■ **Task prompt**
Set down the material exactly, keeping every line whole.

■ **Information supplied**
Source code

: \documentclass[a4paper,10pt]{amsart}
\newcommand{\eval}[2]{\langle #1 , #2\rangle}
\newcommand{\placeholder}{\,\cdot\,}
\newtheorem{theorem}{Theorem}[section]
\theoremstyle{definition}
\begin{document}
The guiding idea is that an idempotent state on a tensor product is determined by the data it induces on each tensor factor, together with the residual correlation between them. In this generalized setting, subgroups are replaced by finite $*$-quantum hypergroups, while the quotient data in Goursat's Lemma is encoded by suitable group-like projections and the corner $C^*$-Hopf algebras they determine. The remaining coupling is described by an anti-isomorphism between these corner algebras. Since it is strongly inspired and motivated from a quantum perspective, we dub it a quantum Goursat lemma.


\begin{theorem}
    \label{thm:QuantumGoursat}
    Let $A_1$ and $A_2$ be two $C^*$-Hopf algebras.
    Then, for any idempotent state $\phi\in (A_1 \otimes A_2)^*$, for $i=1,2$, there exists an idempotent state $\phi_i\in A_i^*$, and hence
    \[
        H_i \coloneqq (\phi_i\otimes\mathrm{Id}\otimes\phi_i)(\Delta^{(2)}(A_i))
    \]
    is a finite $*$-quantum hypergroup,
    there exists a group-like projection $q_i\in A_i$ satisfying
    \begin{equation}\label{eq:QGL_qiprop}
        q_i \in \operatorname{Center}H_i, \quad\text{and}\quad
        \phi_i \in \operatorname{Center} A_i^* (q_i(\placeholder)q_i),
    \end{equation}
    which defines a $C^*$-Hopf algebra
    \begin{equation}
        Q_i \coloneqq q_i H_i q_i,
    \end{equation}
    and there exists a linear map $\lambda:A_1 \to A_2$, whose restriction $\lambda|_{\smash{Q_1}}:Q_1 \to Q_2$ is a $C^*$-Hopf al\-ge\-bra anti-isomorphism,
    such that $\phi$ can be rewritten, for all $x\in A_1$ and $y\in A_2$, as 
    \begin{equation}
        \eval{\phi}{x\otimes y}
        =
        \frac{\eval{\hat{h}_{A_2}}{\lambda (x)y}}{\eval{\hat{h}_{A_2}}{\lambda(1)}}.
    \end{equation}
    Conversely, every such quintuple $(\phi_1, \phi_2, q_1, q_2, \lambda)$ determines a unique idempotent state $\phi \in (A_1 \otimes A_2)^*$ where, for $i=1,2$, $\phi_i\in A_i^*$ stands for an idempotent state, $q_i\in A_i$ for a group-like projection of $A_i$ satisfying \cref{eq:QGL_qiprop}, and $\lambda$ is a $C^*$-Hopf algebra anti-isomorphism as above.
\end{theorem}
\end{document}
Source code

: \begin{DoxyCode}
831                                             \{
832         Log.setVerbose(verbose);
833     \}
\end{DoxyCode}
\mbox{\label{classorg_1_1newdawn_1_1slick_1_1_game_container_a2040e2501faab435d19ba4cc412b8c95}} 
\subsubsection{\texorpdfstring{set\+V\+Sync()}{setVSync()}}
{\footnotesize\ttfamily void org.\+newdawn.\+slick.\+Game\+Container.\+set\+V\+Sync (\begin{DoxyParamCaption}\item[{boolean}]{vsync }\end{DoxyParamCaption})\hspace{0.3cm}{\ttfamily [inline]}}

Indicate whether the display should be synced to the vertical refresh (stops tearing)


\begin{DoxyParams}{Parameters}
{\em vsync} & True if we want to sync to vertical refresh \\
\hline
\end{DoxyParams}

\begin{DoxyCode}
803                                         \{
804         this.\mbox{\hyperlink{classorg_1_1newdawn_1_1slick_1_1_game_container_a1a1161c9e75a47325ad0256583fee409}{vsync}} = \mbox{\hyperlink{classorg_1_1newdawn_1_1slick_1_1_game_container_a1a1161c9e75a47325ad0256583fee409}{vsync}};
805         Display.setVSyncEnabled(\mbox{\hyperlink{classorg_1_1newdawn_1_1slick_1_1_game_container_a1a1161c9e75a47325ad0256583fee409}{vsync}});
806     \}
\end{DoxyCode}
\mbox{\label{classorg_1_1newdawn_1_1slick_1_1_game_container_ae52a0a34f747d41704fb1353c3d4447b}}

■ **Completed exercise**
Source code

: \documentclass[a4paper,10pt]{amsart}
\newcommand{\eval}[2]{\langle #1 , #2\rangle}
\newcommand{\placeholder}{\,\cdot\,}
\newtheorem{theorem}{Theorem}[section]
\theoremstyle{definition}
\begin{document}
The guiding idea is that an idempotent state on a tensor product is determined by the data it induces on each tensor factor, together with the residual correlation between them. In this generalized setting, subgroups are replaced by finite $*$-quantum hypergroups, while the quotient data in Goursat's Lemma is encoded by suitable group-like projections and the corner $C^*$-Hopf algebras they determine. The remaining coupling is described by an anti-isomorphism between these corner algebras. Since it is strongly inspired and motivated from a quantum perspective, we dub it a quantum Goursat lemma.


\begin{theorem}
    \label{thm:QuantumGoursat}
    Let $A_1$ and $A_2$ be two $C^*$-Hopf algebras.
    Then, for any idempotent state $\phi\in (A_1 \otimes A_2)^*$, for $i=1,2$, there exists an idempotent state $\phi_i\in A_i^*$, and hence
    \[
        H_i \coloneqq (\phi_i\otimes\mathrm{Id}\otimes\phi_i)(\Delta^{(2)}(A_i))
    \]
    is a finite $*$-quantum hypergroup,
    there exists a group-like projection $q_i\in A_i$ satisfying
    \begin{equation}\label{eq:QGL_qiprop}
        q_i \in \operatorname{Center}H_i, \quad\text{and}\quad
        \phi_i \in \operatorname{Center} A_i^* (q_i(\placeholder)q_i),
    \end{equation}
    which defines a $C^*$-Hopf algebra
    \begin{equation}
        Q_i \coloneqq q_i H_i q_i,
    \end{equation}
    and there exists a linear map $\lambda:A_1 \to A_2$, whose restriction $\lambda|_{\smash{Q_1}}:Q_1 \to Q_2$ is a $C^*$-Hopf al\-ge\-bra anti-isomorphism,
    such that $\phi$ can be rewritten, for all $x\in A_1$ and $y\in A_2$, as 
    \begin{equation}
        \eval{\phi}{x\otimes y}
        =
        \frac{\eval{\hat{h}_{A_2}}{\lambda (x)y}}{\eval{\hat{h}_{A_2}}{\lambda(1)}}.
    \end{equation}
    Conversely, every such quintuple $(\phi_1, \phi_2, q_1, q_2, \lambda)$ determines a unique idempotent state $\phi \in (A_1 \otimes A_2)^*$ where, for $i=1,2$, $\phi_i\in A_i^*$ stands for an idempotent state, $q_i\in A_i$ for a group-like projection of $A_i$ satisfying \cref{eq:QGL_qiprop}, and $\lambda$ is a $C^*$-Hopf algebra anti-isomorphism as above.
\end{theorem}
\end{document}
Source code

: \begin{DoxyCode}
831                                             \{
832         Log.setVerbose(verbose);
833     \}
\end{DoxyCode}
\mbox{\label{classorg_1_1newdawn_1_1slick_1_1_game_container_a2040e2501faab435d19ba4cc412b8c95}} 
\subsubsection{\texorpdfstring{set\+V\+Sync()}{setVSync()}}
{\footnotesize\ttfamily void org.\+newdawn.\+slick.\+Game\+Container.\+set\+V\+Sync (\begin{DoxyParamCaption}\item[{boolean}]{vsync }\end{DoxyParamCaption})\hspace{0.3cm}{\ttfamily [inline]}}

Indicate whether the display should be synced to the vertical refresh (stops tearing)


\begin{DoxyParams}{Parameters}
{\em vsync} & True if we want to sync to vertical refresh \\
\hline
\end{DoxyParams}

\begin{DoxyCode}
803                                         \{
804         this.\mbox{\hyperlink{classorg_1_1newdawn_1_1slick_1_1_game_container_a1a1161c9e75a47325ad0256583fee409}{vsync}} = \mbox{\hyperlink{classorg_1_1newdawn_1_1slick_1_1_game_container_a1a1161c9e75a47325ad0256583fee409}{vsync}};
805         Display.setVSyncEnabled(\mbox{\hyperlink{classorg_1_1newdawn_1_1slick_1_1_game_container_a1a1161c9e75a47325ad0256583fee409}{vsync}});
806     \}
\end{DoxyCode}
\mbox{\label{classorg_1_1newdawn_1_1slick_1_1_game_container_ae52a0a34f747d41704fb1353c3d4447b}}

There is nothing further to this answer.